I opened my mouth to speak. I wanted to yell at him, to show him there was more to me that he could possibly understand, that he could never break me down in the way he thought he could, but all that came out of my mouth was a whimper. I crumpled forward, clutching my abdomen. Another cramp seized my uterus. My body grew hot from the pain and I felt sweat forming along my hairline. It started from my back and radiated around me, turning my bump hard as a rock.
“Jake,” I said. “You need to call an ambulance. I think I’m in labour.”
For the first time, there was a slight twitch of doubt in Jake’s expression as his jaw clenched and his eyes narrowed. “It’s still a few days until your due date.”
“What do babies care about a due date? Call an ambulance!”
He shook his head. “Your waters haven’t broken yet. Besides, we haven’t finished talking.”
I rubbed my stomach and tried not to think about what would happen if I went into labour here in this room with my ex-boyfriend dying in the corridor and my husband emotionally torturing me, with my son sat still and traumatised to my right and my best friend tied up in one of the rooms upstairs. What had I done to arrive at this lowest point in my life? What mistake had I made to not see this coming?

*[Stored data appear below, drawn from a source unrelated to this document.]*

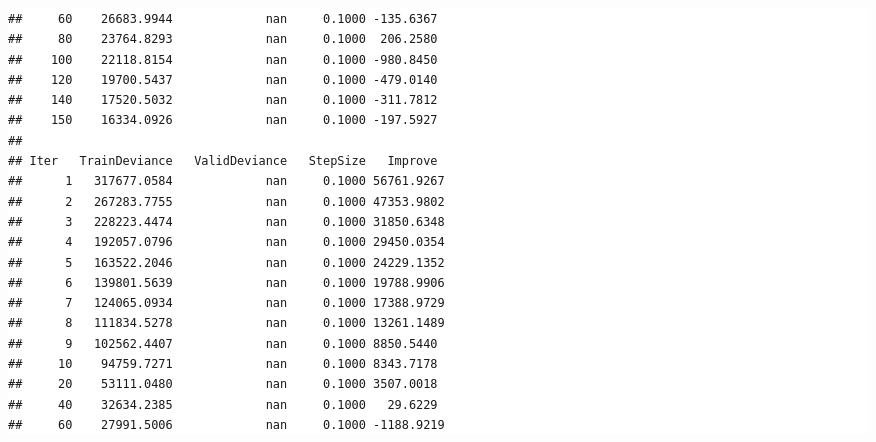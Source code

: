     ##     60    26683.9944             nan     0.1000 -135.6367
    ##     80    23764.8293             nan     0.1000  206.2580
    ##    100    22118.8154             nan     0.1000 -980.8450
    ##    120    19700.5437             nan     0.1000 -479.0140
    ##    140    17520.5032             nan     0.1000 -311.7812
    ##    150    16334.0926             nan     0.1000 -197.5927
    ## 
    ## Iter   TrainDeviance   ValidDeviance   StepSize   Improve
    ##      1   317677.0584             nan     0.1000 56761.9267
    ##      2   267283.7755             nan     0.1000 47353.9802
    ##      3   228223.4474             nan     0.1000 31850.6348
    ##      4   192057.0796             nan     0.1000 29450.0354
    ##      5   163522.2046             nan     0.1000 24229.1352
    ##      6   139801.5639             nan     0.1000 19788.9906
    ##      7   124065.0934             nan     0.1000 17388.9729
    ##      8   111834.5278             nan     0.1000 13261.1489
    ##      9   102562.4407             nan     0.1000 8850.5440
    ##     10    94759.7271             nan     0.1000 8343.7178
    ##     20    53111.0480             nan     0.1000 3507.0018
    ##     40    32634.2385             nan     0.1000   29.6229
    ##     60    27991.5006             nan     0.1000 -1188.9219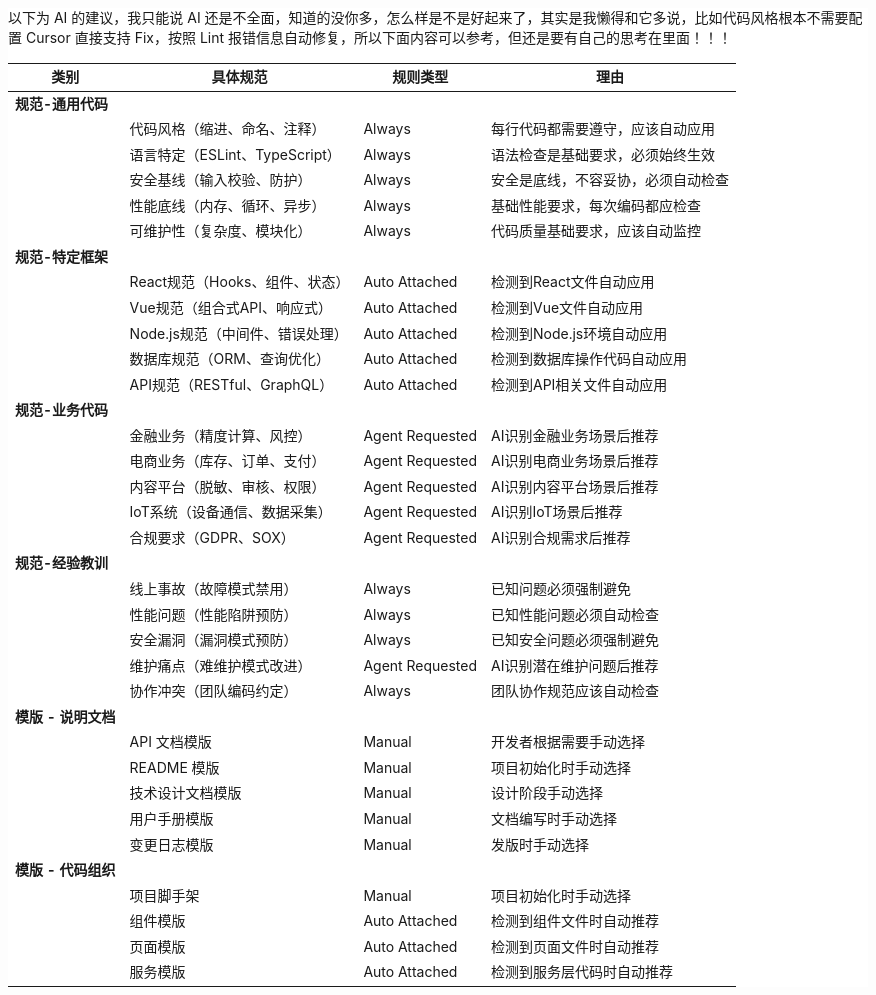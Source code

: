 以下为 AI 的建议，我只能说 AI 还是不全面，知道的没你多，怎么样是不是好起来了，其实是我懒得和它多说，比如代码风格根本不需要配置 Cursor 直接支持 Fix，按照 Lint 报错信息自动修复，所以下面内容可以参考，但还是要有自己的思考在里面！！！

| 类别                | 具体规范                        | 规则类型        | 理由                               |
| ------------------- | ------------------------------- | --------------- | ---------------------------------- |
| **规范-通用代码**   |                                 |                 |                                    |
|                     | 代码风格（缩进、命名、注释）    | Always          | 每行代码都需要遵守，应该自动应用   |
|                     | 语言特定（ESLint、TypeScript）  | Always          | 语法检查是基础要求，必须始终生效   |
|                     | 安全基线（输入校验、防护）      | Always          | 安全是底线，不容妥协，必须自动检查 |
|                     | 性能底线（内存、循环、异步）    | Always          | 基础性能要求，每次编码都应检查     |
|                     | 可维护性（复杂度、模块化）      | Always          | 代码质量基础要求，应该自动监控     |
| **规范-特定框架**   |                                 |                 |                                    |
|                     | React规范（Hooks、组件、状态）  | Auto Attached   | 检测到React文件自动应用            |
|                     | Vue规范（组合式API、响应式）    | Auto Attached   | 检测到Vue文件自动应用              |
|                     | Node.js规范（中间件、错误处理） | Auto Attached   | 检测到Node.js环境自动应用          |
|                     | 数据库规范（ORM、查询优化）     | Auto Attached   | 检测到数据库操作代码自动应用       |
|                     | API规范（RESTful、GraphQL）     | Auto Attached   | 检测到API相关文件自动应用          |
| **规范-业务代码**   |                                 |                 |                                    |
|                     | 金融业务（精度计算、风控）      | Agent Requested | AI识别金融业务场景后推荐           |
|                     | 电商业务（库存、订单、支付）    | Agent Requested | AI识别电商业务场景后推荐           |
|                     | 内容平台（脱敏、审核、权限）    | Agent Requested | AI识别内容平台场景后推荐           |
|                     | IoT系统（设备通信、数据采集）   | Agent Requested | AI识别IoT场景后推荐                |
|                     | 合规要求（GDPR、SOX）           | Agent Requested | AI识别合规需求后推荐               |
| **规范-经验教训**   |                                 |                 |                                    |
|                     | 线上事故（故障模式禁用）        | Always          | 已知问题必须强制避免               |
|                     | 性能问题（性能陷阱预防）        | Always          | 已知性能问题必须自动检查           |
|                     | 安全漏洞（漏洞模式预防）        | Always          | 已知安全问题必须强制避免           |
|                     | 维护痛点（难维护模式改进）      | Agent Requested | AI识别潜在维护问题后推荐           |
|                     | 协作冲突（团队编码约定）        | Always          | 团队协作规范应该自动检查           |
| **模版 - 说明文档** |                                 |                 |                                    |
|                     | API 文档模版                    | Manual          | 开发者根据需要手动选择             |
|                     | README 模版                     | Manual          | 项目初始化时手动选择               |
|                     | 技术设计文档模版                | Manual          | 设计阶段手动选择                   |
|                     | 用户手册模版                    | Manual          | 文档编写时手动选择                 |
|                     | 变更日志模版                    | Manual          | 发版时手动选择                     |
| **模版 - 代码组织** |                                 |                 |                                    |
|                     | 项目脚手架                      | Manual          | 项目初始化时手动选择               |
|                     | 组件模版                        | Auto Attached   | 检测到组件文件时自动推荐           |
|                     | 页面模版                        | Auto Attached   | 检测到页面文件时自动推荐           |
|                     | 服务模版                        | Auto Attached   | 检测到服务层代码时自动推荐         |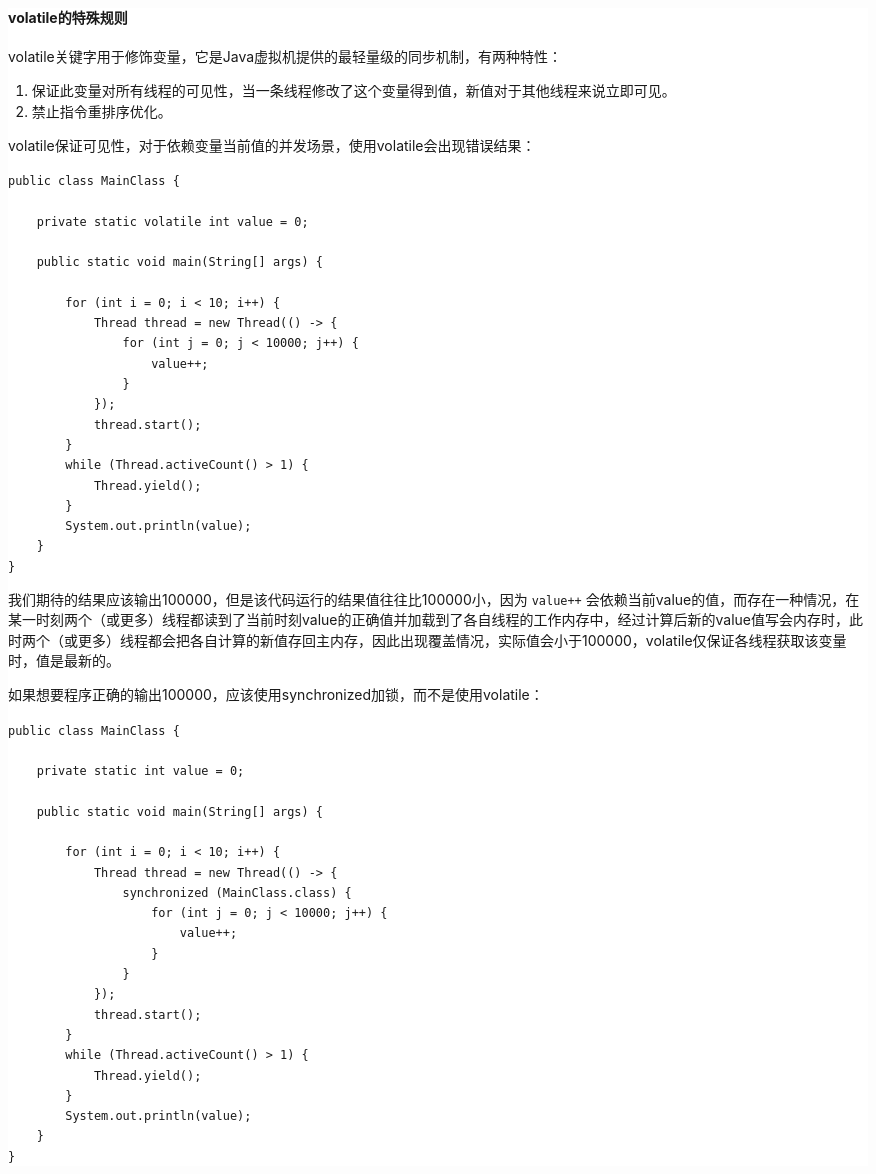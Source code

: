 #### volatile的特殊规则
volatile关键字用于修饰变量，它是Java虚拟机提供的最轻量级的同步机制，有两种特性：
1. 保证此变量对所有线程的可见性，当一条线程修改了这个变量得到值，新值对于其他线程来说立即可见。
2. 禁止指令重排序优化。

volatile保证可见性，对于依赖变量当前值的并发场景，使用volatile会出现错误结果：
```
public class MainClass {

    private static volatile int value = 0;

    public static void main(String[] args) {

        for (int i = 0; i < 10; i++) {
            Thread thread = new Thread(() -> {
                for (int j = 0; j < 10000; j++) {
                    value++;
                }
            });
            thread.start();
        }
        while (Thread.activeCount() > 1) {
            Thread.yield();
        }
        System.out.println(value);
    }
}
```
我们期待的结果应该输出100000，但是该代码运行的结果值往往比100000小，因为 `value++` 会依赖当前value的值，而存在一种情况，在某一时刻两个（或更多）线程都读到了当前时刻value的正确值并加载到了各自线程的工作内存中，经过计算后新的value值写会内存时，此时两个（或更多）线程都会把各自计算的新值存回主内存，因此出现覆盖情况，实际值会小于100000，volatile仅保证各线程获取该变量时，值是最新的。

如果想要程序正确的输出100000，应该使用synchronized加锁，而不是使用volatile：
```
public class MainClass {

    private static int value = 0;

    public static void main(String[] args) {

        for (int i = 0; i < 10; i++) {
            Thread thread = new Thread(() -> {
                synchronized (MainClass.class) {
                    for (int j = 0; j < 10000; j++) {
                        value++;
                    }
                }
            });
            thread.start();
        }
        while (Thread.activeCount() > 1) {
            Thread.yield();
        }
        System.out.println(value);
    }
}
```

“What is it you want to say to me?” I said bitterly. “Are you going to tell me about how you took my son and abused him for a decade? Is that what you want to say? Why did you do it, Jake? Was it some sort of sick, controlling fantasy where you took everything away from me to see what would happen? Am I just a doll to you? A plaything you can experiment with? Or did you want to turn Aiden into some robotic slave to do your bidding for this precise moment, so you could reveal to me what an evil fucking man you are? And what about my parents? What did they ever do to you?”
“You were alone after they died,” he said with a smirk. “That was useful.”
My blood was hot with rage. “I hate you. You stalked me. You murdered my parents.” I refused to cry. I would not give him the satisfaction of seeing me cry. “That day, when I tried to kill myself, where were you? How did you know?”
“Recording device,” he said, the smile spreading across his face. He relished the fact that he had fooled me.
“You’re evil,” I repeated.
“I’m not evil, Emma. I’m just free. I do what I want.”